Experts share social media safety tips

By From page A1 | October 04, 2017

The El Dorado County District Attorney’s Office and the El Dorado County Sheriff’s Department teamed up to provide a social media safety presentation for the community at Oak Ridge High School last Thursday.

Assemblyman Kevin Kiley organized and emceed the event. In opening remarks, Kiley noted he wanted to organize a collaboration “for the safety of families.” Kiley was a freshman at Harvard University when Facebook founder Mark Zuckerberg was also a student and Kiley recalled that he was one of the “first few hundred” people to sign up for the campus website, The Facebook, which would explode into the behemoth it is today.

“The influence of social media has only continued to grow,” Kiley added. “There are positives that come with social media, but also risks. The hand of the government shouldn’t be too heavy in this area — so it is up to families to stay informed.”

Oak Ridge Principal Aaron Palm shared that he often sees students who have “24/7 anxiety because of having to protect their online reputations.”

“As an adult who didn’t grow up with social media, I can self-regulate my use,” Palm continued. “How quickly can we instill skills so kids today can have the positive experience online many adults have?”

Palm shared data that found while 75 percent of Oak Ridge students say they feel “safe” at school, 25 percent do not. He explained that many students feel the need to constantly check their phones to see what is being said about them online. “They are not afraid of physical safety, but of harassment,” Palm said. “Physical safety has gone to social and emotional safety fears.”

El Dorado County deputy district attorney Lisette Suder said she works to prosecute perpetrators in many sexual assault and cyber safety cases, with 30 current open cases relating to victims ages 5 to 13 years old. Stating that it’s actually “rare” for a victim to be “drugged and kidnapped,” Suder explained that children are more likely to be groomed and go with a person they come to believe “understands and accepts them in ways their parents and friends can’t.”

“Next thing you know they are agreeing to meet,” she continued. “It is heartbreaking to see the devastation and shock when these children learn (the perpetrator) is doing the same thing to others.”

District attorney investigator John Robertson shared his concern about geotagging. “Location data and even home address can be captured as part of the grooming process,” he said.

Deputy Dave Turnage is a school resource officer in the county. He said he views cyber bullying as “a major issue” on school campuses today. Turnage said in his experience, he thinks 50 percent of teens have sent or received a nude or a semi-nude picture.

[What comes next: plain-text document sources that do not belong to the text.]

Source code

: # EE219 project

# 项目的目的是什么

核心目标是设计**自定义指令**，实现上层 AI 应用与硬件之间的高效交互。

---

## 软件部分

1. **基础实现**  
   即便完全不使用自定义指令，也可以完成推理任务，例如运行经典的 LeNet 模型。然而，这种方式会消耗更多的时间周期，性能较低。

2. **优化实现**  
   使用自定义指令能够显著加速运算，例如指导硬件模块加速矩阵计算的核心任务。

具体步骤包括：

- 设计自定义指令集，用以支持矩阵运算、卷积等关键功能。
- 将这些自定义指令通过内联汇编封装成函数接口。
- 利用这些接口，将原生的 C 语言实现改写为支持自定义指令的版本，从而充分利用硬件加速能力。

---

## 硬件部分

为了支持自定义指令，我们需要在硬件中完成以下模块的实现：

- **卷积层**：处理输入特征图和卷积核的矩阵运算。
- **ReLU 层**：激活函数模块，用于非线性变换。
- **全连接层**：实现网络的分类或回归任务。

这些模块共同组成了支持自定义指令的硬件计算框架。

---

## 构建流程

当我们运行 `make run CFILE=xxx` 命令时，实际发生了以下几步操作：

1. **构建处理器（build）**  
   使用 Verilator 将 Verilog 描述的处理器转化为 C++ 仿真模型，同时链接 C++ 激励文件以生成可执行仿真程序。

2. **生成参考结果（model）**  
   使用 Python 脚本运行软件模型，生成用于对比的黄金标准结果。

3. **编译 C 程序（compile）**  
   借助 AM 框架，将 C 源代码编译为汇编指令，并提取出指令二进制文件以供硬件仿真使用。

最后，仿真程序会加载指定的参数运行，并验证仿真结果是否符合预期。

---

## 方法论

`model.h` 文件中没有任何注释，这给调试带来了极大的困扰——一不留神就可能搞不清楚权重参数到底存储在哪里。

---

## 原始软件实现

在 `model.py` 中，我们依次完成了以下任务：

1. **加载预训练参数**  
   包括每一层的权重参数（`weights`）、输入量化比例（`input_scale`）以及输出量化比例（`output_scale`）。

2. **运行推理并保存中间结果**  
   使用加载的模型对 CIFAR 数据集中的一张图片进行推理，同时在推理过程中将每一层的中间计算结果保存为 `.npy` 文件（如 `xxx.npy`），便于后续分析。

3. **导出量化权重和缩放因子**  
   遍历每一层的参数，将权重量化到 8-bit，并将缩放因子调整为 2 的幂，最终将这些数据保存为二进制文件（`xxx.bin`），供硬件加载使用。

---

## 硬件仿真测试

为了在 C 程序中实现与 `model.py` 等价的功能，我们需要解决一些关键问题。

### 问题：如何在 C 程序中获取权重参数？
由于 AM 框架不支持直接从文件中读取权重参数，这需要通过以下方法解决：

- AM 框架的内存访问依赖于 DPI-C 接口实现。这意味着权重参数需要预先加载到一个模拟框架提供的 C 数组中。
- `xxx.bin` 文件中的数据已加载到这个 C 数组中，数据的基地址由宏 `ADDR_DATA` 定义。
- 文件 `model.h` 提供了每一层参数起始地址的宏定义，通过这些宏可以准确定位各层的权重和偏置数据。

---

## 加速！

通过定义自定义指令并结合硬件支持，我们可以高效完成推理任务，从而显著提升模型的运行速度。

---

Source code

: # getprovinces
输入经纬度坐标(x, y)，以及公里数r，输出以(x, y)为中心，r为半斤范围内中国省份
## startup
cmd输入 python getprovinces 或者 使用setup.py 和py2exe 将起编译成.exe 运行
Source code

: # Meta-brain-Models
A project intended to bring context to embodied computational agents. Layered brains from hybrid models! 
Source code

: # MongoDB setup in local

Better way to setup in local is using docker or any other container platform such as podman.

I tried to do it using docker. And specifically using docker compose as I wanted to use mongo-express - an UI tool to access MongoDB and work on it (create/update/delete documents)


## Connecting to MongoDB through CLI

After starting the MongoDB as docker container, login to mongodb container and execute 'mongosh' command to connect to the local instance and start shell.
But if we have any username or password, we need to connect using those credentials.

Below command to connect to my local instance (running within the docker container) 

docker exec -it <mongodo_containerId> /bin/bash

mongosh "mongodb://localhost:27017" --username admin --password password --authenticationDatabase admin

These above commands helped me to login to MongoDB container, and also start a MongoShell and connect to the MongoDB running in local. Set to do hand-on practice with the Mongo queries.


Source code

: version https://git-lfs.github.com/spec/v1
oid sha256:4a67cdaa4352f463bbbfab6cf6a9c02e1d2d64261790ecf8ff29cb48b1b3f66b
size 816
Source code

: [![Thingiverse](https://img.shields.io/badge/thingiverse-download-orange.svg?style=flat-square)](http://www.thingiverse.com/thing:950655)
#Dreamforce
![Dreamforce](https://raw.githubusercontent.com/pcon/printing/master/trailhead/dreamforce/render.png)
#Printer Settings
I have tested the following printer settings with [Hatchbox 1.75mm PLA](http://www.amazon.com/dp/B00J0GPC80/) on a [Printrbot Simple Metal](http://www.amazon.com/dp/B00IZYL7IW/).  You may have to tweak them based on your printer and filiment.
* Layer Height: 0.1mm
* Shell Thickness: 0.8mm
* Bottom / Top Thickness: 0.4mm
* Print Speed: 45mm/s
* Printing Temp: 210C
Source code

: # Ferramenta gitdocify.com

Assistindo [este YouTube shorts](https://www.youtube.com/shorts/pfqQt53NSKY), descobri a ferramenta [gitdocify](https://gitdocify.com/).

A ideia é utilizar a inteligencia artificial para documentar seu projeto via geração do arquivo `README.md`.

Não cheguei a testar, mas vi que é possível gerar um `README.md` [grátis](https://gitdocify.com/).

Even with the most popular used platform, Snapchat, which supposedly deletes an image after viewing, a screen shot can be taken and then inappropriate images may be shared hundreds of times.

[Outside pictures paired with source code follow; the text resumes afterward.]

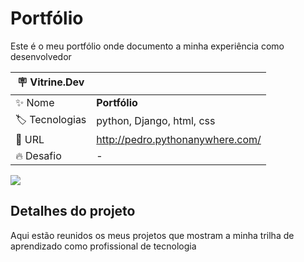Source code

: # Portfólio

Este é o meu portfólio onde documento a minha experiência como desenvolvedor 

| :placard: Vitrine.Dev |     |
| -------------  | --- |
| :sparkles: Nome        | **Portfólio**
| :label: Tecnologias | python, Django, html, css
| :rocket: URL         | http://pedro.pythonanywhere.com/
| :fire: Desafio     | -

<!-- Inserir imagem com a #vitrinedev ao final do link -->
![](https://user-images.githubusercontent.com/40746318/195959650-49d5ee03-a34b-4858-a626-08193eec4b41.png#vitrinedev)

## Detalhes do projeto

Aqui estão reunidos os meus projetos que mostram a minha trilha de aprendizado como profissional de tecnologia
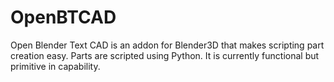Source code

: # OpenBTCAD
Open Blender Text CAD is an addon for Blender3D that makes scripting part creation easy. Parts are scripted using Python. It is currently functional but primitive in capability. 
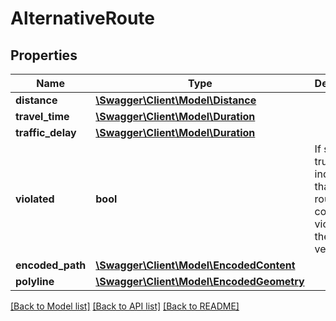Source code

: # AlternativeRoute

## Properties
Name | Type | Description | Notes
------------ | ------------- | ------------- | -------------
**distance** | [**\Swagger\Client\Model\Distance**](Distance.md) |  | 
**travel_time** | [**\Swagger\Client\Model\Duration**](Duration.md) |  | 
**traffic_delay** | [**\Swagger\Client\Model\Duration**](Duration.md) |  | [optional] 
**violated** | **bool** | If set to true, indicates that this route contains a violation for the chosen vehicle. | 
**encoded_path** | [**\Swagger\Client\Model\EncodedContent**](EncodedContent.md) |  | [optional] 
**polyline** | [**\Swagger\Client\Model\EncodedGeometry**](EncodedGeometry.md) |  | [optional] 

[[Back to Model list]](../../README.md#documentation-for-models) [[Back to API list]](../../README.md#documentation-for-api-endpoints) [[Back to README]](../../README.md)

“This is where I come in,” Suder said. “It is also illegal to share these photos.” She explained that there are separate penal codes for possessing, duplicating, exchanging or producing an image of a child engaged in sexual conduct.

“This could be displaying genitals or buttocks in a suggestive way,” Suder said. “The laws apply to youths and adults and penalties could range from misdemeanors to felonies.”

Robertson said he has seen an “uptick” in sextortion cases, where victims are blackmailed to send more inappropriate pictures or the first ones will be shared. “The key is not letting these pictures out there to begin with,” he said.

Suder noted that it is also illegal to post rude or vicious personal attacks online or to post another person’s personal information online. Repeated or unwanted contact and outright threats are also illegal.

Suder said she has found that the biggest issue is getting victims to come forward. “Parents need to stay vigilant,” she said. “Enforce the rules about internet and phone use. Know passwords, email addresses and phone numbers. Set parental controls.”

Folsom resident Jennifer DeLugach told Village Life that she came to the event to stay up to date with new technologies that her children may be exposed to. The mother of three children ages 16, 13 and 11 said, “I don’t want to invade my kids’ privacy, but I want to protect them too. It’s hard to find the right balance.”

“The worst thing you can do is give kids unlimited access to technology,” Turnage said during the presentation. “The best thing is to limit access and set parental controls.”

And while it’s difficult to stay ahead — District Attorney Vern Pierson gave the analogy of kids as “digital natives” to their “digital immigrant” parents — Suder cautioned, “Study up. Your kids are smarter than you … their safety outweighs their privacy.”